Lo studio clinico si concentra sul trattamento del melanoma in stadio III, una forma di cancro della pelle che si è diffusa ai linfonodi vicini. Il trattamento in esame utilizza due farmaci: nivolumab e ipilimumab. Nivolumab è noto anche con il nome commerciale Opdivo, mentre ipilimumab è conosciuto come Yervoy. Entrambi i farmaci sono somministrati tramite infusione endovenosa, cioè vengono iniettati direttamente nel sangue attraverso una vena.
Lo scopo dello studio è confrontare l’efficacia di una combinazione di ipilimumab e nivolumab somministrata prima dell’intervento chirurgico (terapia neoadiuvante) con il trattamento standard che prevede solo nivolumab dopo l’intervento (terapia adiuvante). In alcuni casi, se il tumore non risponde al trattamento iniziale, i pazienti possono ricevere ulteriori farmaci come dabrafenib e trametinib. Lo studio mira a valutare quanto tempo i pazienti possono vivere senza che il melanoma progredisca o ritorni.

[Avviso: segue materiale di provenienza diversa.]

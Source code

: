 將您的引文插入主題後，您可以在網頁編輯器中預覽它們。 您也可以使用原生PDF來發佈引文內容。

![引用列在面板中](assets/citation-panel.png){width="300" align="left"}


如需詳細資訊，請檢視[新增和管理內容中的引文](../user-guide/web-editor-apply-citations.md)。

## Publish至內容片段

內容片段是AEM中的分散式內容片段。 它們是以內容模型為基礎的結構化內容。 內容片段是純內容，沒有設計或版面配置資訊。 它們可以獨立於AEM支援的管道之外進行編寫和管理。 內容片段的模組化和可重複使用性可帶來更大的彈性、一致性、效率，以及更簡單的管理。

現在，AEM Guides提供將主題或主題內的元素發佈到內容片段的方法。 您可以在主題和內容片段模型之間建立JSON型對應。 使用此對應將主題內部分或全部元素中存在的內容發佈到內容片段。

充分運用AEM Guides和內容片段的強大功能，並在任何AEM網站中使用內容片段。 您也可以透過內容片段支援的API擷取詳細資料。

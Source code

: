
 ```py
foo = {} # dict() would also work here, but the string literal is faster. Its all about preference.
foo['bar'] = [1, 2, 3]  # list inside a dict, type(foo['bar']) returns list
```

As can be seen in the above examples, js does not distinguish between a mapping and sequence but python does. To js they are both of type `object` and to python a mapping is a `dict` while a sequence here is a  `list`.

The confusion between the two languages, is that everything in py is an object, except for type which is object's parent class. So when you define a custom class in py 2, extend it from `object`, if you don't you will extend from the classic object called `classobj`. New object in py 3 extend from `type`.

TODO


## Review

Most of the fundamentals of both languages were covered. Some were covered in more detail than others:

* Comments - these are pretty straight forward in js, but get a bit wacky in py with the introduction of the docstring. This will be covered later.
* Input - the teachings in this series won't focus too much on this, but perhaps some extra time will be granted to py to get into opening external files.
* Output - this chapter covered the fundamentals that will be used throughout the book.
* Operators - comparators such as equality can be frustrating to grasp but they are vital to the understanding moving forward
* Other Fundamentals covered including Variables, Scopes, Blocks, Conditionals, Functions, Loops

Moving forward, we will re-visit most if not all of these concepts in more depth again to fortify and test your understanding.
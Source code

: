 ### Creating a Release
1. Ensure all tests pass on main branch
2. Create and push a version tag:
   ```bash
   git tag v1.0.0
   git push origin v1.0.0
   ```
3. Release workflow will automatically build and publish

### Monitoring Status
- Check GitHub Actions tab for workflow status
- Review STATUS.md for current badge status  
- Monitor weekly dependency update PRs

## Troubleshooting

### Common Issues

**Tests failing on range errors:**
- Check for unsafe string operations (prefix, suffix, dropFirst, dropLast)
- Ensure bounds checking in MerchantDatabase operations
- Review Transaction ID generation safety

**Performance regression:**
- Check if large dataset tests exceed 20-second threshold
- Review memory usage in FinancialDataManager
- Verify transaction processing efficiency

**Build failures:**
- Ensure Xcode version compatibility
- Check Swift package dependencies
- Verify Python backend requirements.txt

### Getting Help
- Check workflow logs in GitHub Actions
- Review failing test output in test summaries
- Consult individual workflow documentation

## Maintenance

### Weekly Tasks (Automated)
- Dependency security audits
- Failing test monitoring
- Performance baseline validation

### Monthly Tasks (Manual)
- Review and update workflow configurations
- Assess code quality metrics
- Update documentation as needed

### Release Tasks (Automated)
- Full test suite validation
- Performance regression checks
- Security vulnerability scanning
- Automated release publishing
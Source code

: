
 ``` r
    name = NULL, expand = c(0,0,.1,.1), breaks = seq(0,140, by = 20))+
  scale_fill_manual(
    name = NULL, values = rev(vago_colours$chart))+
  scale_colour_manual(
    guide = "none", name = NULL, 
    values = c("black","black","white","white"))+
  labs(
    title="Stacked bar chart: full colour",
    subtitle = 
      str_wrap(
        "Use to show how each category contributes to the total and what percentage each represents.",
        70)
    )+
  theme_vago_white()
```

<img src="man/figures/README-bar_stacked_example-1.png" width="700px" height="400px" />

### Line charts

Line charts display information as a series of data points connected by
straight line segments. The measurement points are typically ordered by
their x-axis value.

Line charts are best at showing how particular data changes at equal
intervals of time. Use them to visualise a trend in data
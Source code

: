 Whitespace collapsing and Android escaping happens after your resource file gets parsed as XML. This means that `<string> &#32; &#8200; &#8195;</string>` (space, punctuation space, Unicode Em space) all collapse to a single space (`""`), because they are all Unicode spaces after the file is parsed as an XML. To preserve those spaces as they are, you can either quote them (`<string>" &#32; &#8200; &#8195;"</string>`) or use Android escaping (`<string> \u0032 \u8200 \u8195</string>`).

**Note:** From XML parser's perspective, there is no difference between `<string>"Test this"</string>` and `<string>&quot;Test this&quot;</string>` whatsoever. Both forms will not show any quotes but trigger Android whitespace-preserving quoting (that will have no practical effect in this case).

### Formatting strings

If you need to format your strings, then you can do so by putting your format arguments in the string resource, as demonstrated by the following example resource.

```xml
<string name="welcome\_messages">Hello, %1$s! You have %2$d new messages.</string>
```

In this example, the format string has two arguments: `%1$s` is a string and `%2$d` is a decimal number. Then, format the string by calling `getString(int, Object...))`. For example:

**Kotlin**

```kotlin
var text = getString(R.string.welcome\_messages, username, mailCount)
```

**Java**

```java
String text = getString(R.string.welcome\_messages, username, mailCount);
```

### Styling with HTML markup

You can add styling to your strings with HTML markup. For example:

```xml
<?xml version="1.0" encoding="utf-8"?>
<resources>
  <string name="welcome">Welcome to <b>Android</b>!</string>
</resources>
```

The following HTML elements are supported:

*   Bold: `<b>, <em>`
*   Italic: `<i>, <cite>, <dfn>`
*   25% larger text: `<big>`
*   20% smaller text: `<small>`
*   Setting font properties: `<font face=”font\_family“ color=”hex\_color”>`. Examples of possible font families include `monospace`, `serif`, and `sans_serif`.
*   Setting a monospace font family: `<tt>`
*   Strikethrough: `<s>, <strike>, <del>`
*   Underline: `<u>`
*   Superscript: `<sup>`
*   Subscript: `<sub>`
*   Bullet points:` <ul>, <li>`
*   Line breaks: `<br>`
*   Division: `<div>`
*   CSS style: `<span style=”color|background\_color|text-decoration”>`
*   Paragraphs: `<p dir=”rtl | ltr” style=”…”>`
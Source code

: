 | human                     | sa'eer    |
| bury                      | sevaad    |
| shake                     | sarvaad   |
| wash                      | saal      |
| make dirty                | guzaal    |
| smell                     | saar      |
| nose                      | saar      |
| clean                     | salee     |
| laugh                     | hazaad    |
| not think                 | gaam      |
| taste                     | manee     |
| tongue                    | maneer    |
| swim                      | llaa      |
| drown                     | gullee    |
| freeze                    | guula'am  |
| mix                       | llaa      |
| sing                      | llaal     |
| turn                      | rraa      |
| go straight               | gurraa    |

Durante lo studio, i partecipanti riceveranno i trattamenti per un periodo massimo di sei mesi. I ricercatori monitoreranno attentamente la risposta al trattamento e gli eventuali effetti collaterali. L’obiettivo principale è migliorare la sopravvivenza senza eventi, cioè il tempo in cui i pazienti vivono senza che il melanoma peggiori o ritorni. Lo studio si concluderà nel 2028, e i risultati aiuteranno a determinare quale approccio terapeutico sia più efficace per i pazienti con melanoma in stadio III.